** EXERCISE INPUTS follows **

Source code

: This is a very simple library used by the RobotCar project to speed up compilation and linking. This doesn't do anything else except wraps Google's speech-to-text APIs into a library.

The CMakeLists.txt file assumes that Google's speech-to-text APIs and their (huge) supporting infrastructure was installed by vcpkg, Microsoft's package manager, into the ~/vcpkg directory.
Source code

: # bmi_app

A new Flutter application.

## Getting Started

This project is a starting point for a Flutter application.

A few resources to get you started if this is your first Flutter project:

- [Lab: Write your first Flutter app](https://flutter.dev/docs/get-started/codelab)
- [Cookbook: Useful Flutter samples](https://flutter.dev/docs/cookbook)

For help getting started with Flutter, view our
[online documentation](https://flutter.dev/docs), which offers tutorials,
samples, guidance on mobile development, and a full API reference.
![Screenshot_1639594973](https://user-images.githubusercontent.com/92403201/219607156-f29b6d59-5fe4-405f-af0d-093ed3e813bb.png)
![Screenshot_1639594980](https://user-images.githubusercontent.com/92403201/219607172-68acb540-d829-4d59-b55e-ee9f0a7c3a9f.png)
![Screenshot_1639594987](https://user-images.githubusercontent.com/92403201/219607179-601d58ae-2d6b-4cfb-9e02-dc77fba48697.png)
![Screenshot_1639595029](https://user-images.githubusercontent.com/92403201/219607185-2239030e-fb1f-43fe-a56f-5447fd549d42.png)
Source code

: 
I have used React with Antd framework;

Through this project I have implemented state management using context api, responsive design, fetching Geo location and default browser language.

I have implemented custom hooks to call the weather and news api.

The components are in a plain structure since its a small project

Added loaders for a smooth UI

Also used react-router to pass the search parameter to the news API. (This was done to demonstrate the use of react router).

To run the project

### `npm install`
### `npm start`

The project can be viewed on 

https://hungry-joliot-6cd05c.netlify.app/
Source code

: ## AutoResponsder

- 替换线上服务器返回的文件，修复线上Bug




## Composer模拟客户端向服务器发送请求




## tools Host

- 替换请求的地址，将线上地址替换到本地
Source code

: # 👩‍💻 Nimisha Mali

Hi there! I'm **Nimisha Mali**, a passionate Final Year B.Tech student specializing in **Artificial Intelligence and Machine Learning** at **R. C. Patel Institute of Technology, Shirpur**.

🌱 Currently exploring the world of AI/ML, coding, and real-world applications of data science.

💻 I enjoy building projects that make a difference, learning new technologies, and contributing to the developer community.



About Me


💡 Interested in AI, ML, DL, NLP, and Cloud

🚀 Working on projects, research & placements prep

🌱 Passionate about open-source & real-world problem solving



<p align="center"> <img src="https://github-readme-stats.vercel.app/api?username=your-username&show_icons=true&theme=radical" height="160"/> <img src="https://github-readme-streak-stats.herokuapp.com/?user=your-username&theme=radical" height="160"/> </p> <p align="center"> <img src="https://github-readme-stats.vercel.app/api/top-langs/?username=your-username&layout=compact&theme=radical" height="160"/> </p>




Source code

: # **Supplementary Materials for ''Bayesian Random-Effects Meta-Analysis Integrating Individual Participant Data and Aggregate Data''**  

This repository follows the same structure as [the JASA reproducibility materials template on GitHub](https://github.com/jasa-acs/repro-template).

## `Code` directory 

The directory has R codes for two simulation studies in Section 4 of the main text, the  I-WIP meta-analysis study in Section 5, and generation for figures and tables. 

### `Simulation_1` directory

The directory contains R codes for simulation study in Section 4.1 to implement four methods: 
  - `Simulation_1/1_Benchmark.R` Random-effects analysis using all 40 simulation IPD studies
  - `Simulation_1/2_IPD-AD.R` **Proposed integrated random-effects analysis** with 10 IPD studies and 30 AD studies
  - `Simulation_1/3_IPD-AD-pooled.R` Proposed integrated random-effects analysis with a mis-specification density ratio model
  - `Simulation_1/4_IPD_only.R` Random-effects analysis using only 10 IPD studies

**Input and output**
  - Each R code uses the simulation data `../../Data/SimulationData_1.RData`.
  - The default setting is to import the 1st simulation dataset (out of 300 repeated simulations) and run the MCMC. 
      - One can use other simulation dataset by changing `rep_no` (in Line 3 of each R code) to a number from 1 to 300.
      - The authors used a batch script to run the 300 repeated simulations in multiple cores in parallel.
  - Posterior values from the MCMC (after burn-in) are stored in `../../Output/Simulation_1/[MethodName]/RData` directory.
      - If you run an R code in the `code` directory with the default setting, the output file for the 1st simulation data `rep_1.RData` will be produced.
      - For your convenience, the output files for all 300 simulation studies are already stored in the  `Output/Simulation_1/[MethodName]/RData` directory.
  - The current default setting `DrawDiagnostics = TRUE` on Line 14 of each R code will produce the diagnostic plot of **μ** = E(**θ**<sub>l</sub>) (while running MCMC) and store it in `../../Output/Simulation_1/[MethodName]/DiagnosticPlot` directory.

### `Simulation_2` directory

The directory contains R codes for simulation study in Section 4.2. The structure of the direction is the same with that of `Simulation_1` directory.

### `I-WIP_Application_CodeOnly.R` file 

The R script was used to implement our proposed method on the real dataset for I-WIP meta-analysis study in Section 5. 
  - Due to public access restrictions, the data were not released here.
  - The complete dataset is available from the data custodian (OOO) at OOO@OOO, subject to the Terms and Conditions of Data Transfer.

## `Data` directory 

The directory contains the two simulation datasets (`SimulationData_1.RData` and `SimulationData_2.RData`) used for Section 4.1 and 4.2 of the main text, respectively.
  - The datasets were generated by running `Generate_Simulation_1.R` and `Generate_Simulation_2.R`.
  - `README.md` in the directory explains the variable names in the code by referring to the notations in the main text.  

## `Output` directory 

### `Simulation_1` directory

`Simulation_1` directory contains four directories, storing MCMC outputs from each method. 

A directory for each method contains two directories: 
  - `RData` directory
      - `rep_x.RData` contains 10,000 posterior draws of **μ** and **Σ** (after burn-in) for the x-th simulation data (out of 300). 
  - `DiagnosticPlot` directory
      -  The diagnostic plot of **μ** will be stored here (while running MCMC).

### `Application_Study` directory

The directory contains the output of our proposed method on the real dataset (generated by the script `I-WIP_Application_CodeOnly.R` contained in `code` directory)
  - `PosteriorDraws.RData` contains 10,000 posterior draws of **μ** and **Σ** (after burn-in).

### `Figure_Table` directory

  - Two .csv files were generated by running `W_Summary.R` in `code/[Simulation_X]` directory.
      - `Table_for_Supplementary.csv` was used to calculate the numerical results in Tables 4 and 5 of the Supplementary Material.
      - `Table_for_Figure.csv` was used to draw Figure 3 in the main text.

** End of EXERCISE INPUTS **

- _WHAT TO WORK ON_: Each line above needs to be repeated exactly, with nothing omitted.

- _RESPONSE BOX_:
Source code

: This is a very simple library used by the RobotCar project to speed up compilation and linking. This doesn't do anything else except wraps Google's speech-to-text APIs into a library.

The CMakeLists.txt file assumes that Google's speech-to-text APIs and their (huge) supporting infrastructure was installed by vcpkg, Microsoft's package manager, into the ~/vcpkg directory.
Source code

: # bmi_app

A new Flutter application.

## Getting Started

This project is a starting point for a Flutter application.

A few resources to get you started if this is your first Flutter project:

- [Lab: Write your first Flutter app](https://flutter.dev/docs/get-started/codelab)
- [Cookbook: Useful Flutter samples](https://flutter.dev/docs/cookbook)

For help getting started with Flutter, view our
[online documentation](https://flutter.dev/docs), which offers tutorials,
samples, guidance on mobile development, and a full API reference.
![Screenshot_1639594973](https://user-images.githubusercontent.com/92403201/219607156-f29b6d59-5fe4-405f-af0d-093ed3e813bb.png)
![Screenshot_1639594980](https://user-images.githubusercontent.com/92403201/219607172-68acb540-d829-4d59-b55e-ee9f0a7c3a9f.png)
![Screenshot_1639594987](https://user-images.githubusercontent.com/92403201/219607179-601d58ae-2d6b-4cfb-9e02-dc77fba48697.png)
![Screenshot_1639595029](https://user-images.githubusercontent.com/92403201/219607185-2239030e-fb1f-43fe-a56f-5447fd549d42.png)
Source code

: 
I have used React with Antd framework;

Through this project I have implemented state management using context api, responsive design, fetching Geo location and default browser language.

I have implemented custom hooks to call the weather and news api.

The components are in a plain structure since its a small project

Added loaders for a smooth UI

Also used react-router to pass the search parameter to the news API. (This was done to demonstrate the use of react router).

To run the project

### `npm install`
### `npm start`

The project can be viewed on 

https://hungry-joliot-6cd05c.netlify.app/
Source code

: ## AutoResponsder

- 替换线上服务器返回的文件，修复线上Bug




## Composer模拟客户端向服务器发送请求




## tools Host

- 替换请求的地址，将线上地址替换到本地
Source code

: # 👩‍💻 Nimisha Mali

Hi there! I'm **Nimisha Mali**, a passionate Final Year B.Tech student specializing in **Artificial Intelligence and Machine Learning** at **R. C. Patel Institute of Technology, Shirpur**.

🌱 Currently exploring the world of AI/ML, coding, and real-world applications of data science.

💻 I enjoy building projects that make a difference, learning new technologies, and contributing to the developer community.



About Me


💡 Interested in AI, ML, DL, NLP, and Cloud

🚀 Working on projects, research & placements prep

🌱 Passionate about open-source & real-world problem solving



<p align="center"> <img src="https://github-readme-stats.vercel.app/api?username=your-username&show_icons=true&theme=radical" height="160"/> <img src="https://github-readme-streak-stats.herokuapp.com/?user=your-username&theme=radical" height="160"/> </p> <p align="center"> <img src="https://github-readme-stats.vercel.app/api/top-langs/?username=your-username&layout=compact&theme=radical" height="160"/> </p>




Source code

: # **Supplementary Materials for ''Bayesian Random-Effects Meta-Analysis Integrating Individual Participant Data and Aggregate Data''**  

This repository follows the same structure as [the JASA reproducibility materials template on GitHub](https://github.com/jasa-acs/repro-template).

## `Code` directory 

The directory has R codes for two simulation studies in Section 4 of the main text, the  I-WIP meta-analysis study in Section 5, and generation for figures and tables. 

### `Simulation_1` directory

The directory contains R codes for simulation study in Section 4.1 to implement four methods: 
  - `Simulation_1/1_Benchmark.R` Random-effects analysis using all 40 simulation IPD studies
  - `Simulation_1/2_IPD-AD.R` **Proposed integrated random-effects analysis** with 10 IPD studies and 30 AD studies
  - `Simulation_1/3_IPD-AD-pooled.R` Proposed integrated random-effects analysis with a mis-specification density ratio model
  - `Simulation_1/4_IPD_only.R` Random-effects analysis using only 10 IPD studies

**Input and output**
  - Each R code uses the simulation data `../../Data/SimulationData_1.RData`.
  - The default setting is to import the 1st simulation dataset (out of 300 repeated simulations) and run the MCMC. 
      - One can use other simulation dataset by changing `rep_no` (in Line 3 of each R code) to a number from 1 to 300.
      - The authors used a batch script to run the 300 repeated simulations in multiple cores in parallel.
  - Posterior values from the MCMC (after burn-in) are stored in `../../Output/Simulation_1/[MethodName]/RData` directory.
      - If you run an R code in the `code` directory with the default setting, the output file for the 1st simulation data `rep_1.RData` will be produced.
      - For your convenience, the output files for all 300 simulation studies are already stored in the  `Output/Simulation_1/[MethodName]/RData` directory.
  - The current default setting `DrawDiagnostics = TRUE` on Line 14 of each R code will produce the diagnostic plot of **μ** = E(**θ**<sub>l</sub>) (while running MCMC) and store it in `../../Output/Simulation_1/[MethodName]/DiagnosticPlot` directory.

### `Simulation_2` directory

The directory contains R codes for simulation study in Section 4.2. The structure of the direction is the same with that of `Simulation_1` directory.

### `I-WIP_Application_CodeOnly.R` file 

The R script was used to implement our proposed method on the real dataset for I-WIP meta-analysis study in Section 5. 
  - Due to public access restrictions, the data were not released here.
  - The complete dataset is available from the data custodian (OOO) at OOO@OOO, subject to the Terms and Conditions of Data Transfer.

## `Data` directory 

The directory contains the two simulation datasets (`SimulationData_1.RData` and `SimulationData_2.RData`) used for Section 4.1 and 4.2 of the main text, respectively.
  - The datasets were generated by running `Generate_Simulation_1.R` and `Generate_Simulation_2.R`.
  - `README.md` in the directory explains the variable names in the code by referring to the notations in the main text.  

## `Output` directory 

### `Simulation_1` directory

`Simulation_1` directory contains four directories, storing MCMC outputs from each method. 

A directory for each method contains two directories: 
  - `RData` directory
      - `rep_x.RData` contains 10,000 posterior draws of **μ** and **Σ** (after burn-in) for the x-th simulation data (out of 300). 
  - `DiagnosticPlot` directory
      -  The diagnostic plot of **μ** will be stored here (while running MCMC).

### `Application_Study` directory

The directory contains the output of our proposed method on the real dataset (generated by the script `I-WIP_Application_CodeOnly.R` contained in `code` directory)
  - `PosteriorDraws.RData` contains 10,000 posterior draws of **μ** and **Σ** (after burn-in).

### `Figure_Table` directory

  - Two .csv files were generated by running `W_Summary.R` in `code/[Simulation_X]` directory.
      - `Table_for_Supplementary.csv` was used to calculate the numerical results in Tables 4 and 5 of the Supplementary Material.
      - `Table_for_Figure.csv` was used to draw Figure 3 in the main text.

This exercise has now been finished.